> Exercise input
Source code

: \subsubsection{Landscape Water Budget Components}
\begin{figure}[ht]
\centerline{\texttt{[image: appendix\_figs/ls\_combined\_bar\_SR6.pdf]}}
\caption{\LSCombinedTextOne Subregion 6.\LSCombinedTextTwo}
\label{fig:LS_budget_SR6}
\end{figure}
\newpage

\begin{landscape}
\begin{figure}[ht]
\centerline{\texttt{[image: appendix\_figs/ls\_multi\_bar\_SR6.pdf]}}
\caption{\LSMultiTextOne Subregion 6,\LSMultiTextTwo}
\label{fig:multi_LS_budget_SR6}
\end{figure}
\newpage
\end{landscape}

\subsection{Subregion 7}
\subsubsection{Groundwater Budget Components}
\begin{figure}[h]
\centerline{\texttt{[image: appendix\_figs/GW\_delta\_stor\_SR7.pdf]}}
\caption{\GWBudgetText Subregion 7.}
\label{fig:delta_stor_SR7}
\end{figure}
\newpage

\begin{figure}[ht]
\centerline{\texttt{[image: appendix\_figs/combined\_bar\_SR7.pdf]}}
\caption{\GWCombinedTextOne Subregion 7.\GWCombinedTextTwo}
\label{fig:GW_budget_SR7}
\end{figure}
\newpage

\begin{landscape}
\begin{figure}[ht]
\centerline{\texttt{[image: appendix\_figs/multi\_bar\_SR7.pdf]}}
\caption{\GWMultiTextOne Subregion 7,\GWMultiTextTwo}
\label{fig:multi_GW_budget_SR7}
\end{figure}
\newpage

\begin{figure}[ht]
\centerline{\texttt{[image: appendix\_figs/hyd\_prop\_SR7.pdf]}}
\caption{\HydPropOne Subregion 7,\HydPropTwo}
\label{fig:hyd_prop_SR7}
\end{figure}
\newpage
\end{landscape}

--

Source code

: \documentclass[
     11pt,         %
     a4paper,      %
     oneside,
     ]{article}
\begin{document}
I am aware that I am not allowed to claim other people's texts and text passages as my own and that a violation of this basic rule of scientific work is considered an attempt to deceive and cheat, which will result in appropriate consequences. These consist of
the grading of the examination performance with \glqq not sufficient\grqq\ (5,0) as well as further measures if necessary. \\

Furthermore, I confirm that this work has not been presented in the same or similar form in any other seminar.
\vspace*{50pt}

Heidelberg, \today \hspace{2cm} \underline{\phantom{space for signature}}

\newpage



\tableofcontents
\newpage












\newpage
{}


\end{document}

> What you are asked to do
Return every line above where "Subregion" appears.

> Result for this exercise
\caption{\LSCombinedTextOne Subregion 6.\LSCombinedTextTwo}
\caption{\LSMultiTextOne Subregion 6,\LSMultiTextTwo}
\subsection{Subregion 7}
\caption{\GWBudgetText Subregion 7.}
\caption{\GWCombinedTextOne Subregion 7.\GWCombinedTextTwo}
\caption{\GWMultiTextOne Subregion 7,\GWMultiTextTwo}
\caption{\HydPropOne Subregion 7,\HydPropTwo}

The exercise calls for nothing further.